Tonight, some health IT, with contributions from our very own Matt Wills, GA.

El-Gayar, Deokar, Wills (2008), “Current Issues and Future Trends of Clinical Decision Support Systems (CDSS).” written for an encyclopedia…

Matt says the paper was written mainly to map the field and identify gaps.

Serious issues in safety and access that CDSS can address! Scarce resources, spiraling costs — these are all issues that drive better CDSS. Matt mentions the 1999 Institute of Medicine report that found 48K-98K die each year as a result of medical error. The financial cost of those errors: $6B per year.

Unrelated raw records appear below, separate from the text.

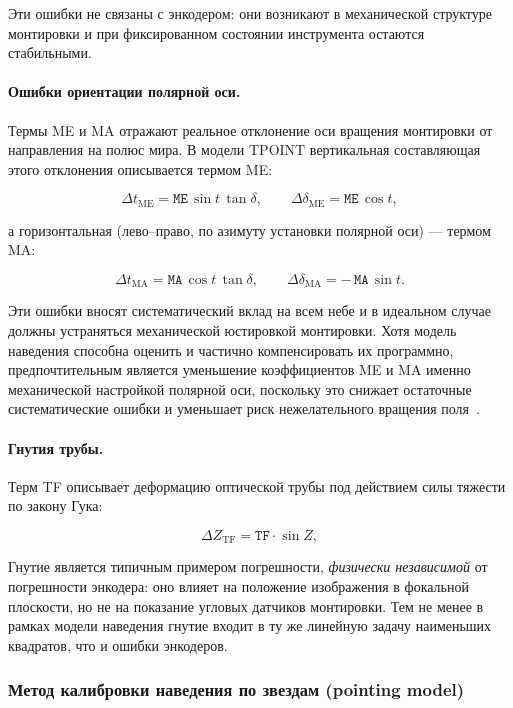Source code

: Эти ошибки не связаны с энкодером: они возникают в механической структуре монтировки и при фиксированном состоянии инструмента остаются стабильными.
    
\paragraph{Ошибки ориентации полярной оси.} Термы ME и MA отражают реальное отклонение оси вращения монтировки от направления на полюс мира. В модели TPOINT вертикальная составляющая этого отклонения описывается термом ME:

$$
\Delta t_{\mathrm{ME}} = \mathtt{ME}\,\sin t \,\tan\delta,
\qquad
\Delta \delta_{\mathrm{ME}} = \mathtt{ME}\,\cos t ,
$$

а горизонтальная (лево--право, по азимуту установки полярной оси) --- термом MA:

$$
\Delta t_{\mathrm{MA}} = \mathtt{MA}\,\cos t \,\tan\delta,
\qquad
\Delta \delta_{\mathrm{MA}} = -\,\mathtt{MA}\,\sin t .
$$

Эти ошибки вносят систематический вклад на всем небе и в идеальном случае должны устраняться механической юстировкой монтировки. Хотя модель наведения способна оценить и частично компенсировать их программно, предпочтительным является уменьшение коэффициентов ME и MA именно механической настройкой полярной оси, поскольку это снижает остаточные систематические ошибки и уменьшает риск нежелательного вращения поля~\cite{TPoint_Wallace}.

\paragraph{Гнутия трубы.} Терм TF описывает деформацию оптической трубы под действием силы тяжести по закону Гука:
    
$$
\Delta Z_{\mathrm{TF}} = \mathtt{TF} \cdot \sin Z,
$$

Гнутие является типичным примером погрешности, \textit{физически независимой} от погрешности энкодера: оно влияет на положение изображения в фокальной плоскости, но не на показание угловых датчиков монтировки. Тем не менее в рамках модели наведения гнутие входит в ту же линейную задачу наименьших квадратов, что и ошибки энкодеров.

\subsubsection{Метод калибровки наведения по звездам (pointing model)}
\label{subsubsec:pointing_method}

ULAM: a liver allocation model! Ew!

Dang! Matt says there’s a lack of research that says CDSS resuls in clear clinical benefits. The research isn’t saying CDSS produces no results; the problem is develping clear metrics and baselines and generalizing results. The existing research is mostly anecdotal.

One hindrance to CDSS research: clinician throughput! They don’t want participation in an experiment with some new tech tht would cut down the number of patients they could process each day.

Another problem: physician autonomy. They don’t want a machine telling them what to do. So maybe there’s an opening for CDSS in medical school first, as a pedagogical tool. Test it out in the low-risk area, with interns who still have doctors supervising them, with students who are confronting simpler problems with clearer answers. Apply the CDSS to simulations, benchmark with established student norms and medical knowledge.

Physicians need transparency in the CDSS! They want to know how the diagnosis or recommendation was arrived at.

Matt says we need better Natural Language Processing (NLP) technology, especially to read all the “unstructured text” that physicians generate — just another example of how this is a very young field with a lot remaining to be done.

Matt would like to see more research on collaboration in the clinical setting. Lots of interesting telemedicine issues to be studied here — Matt finds a gap in the lit there!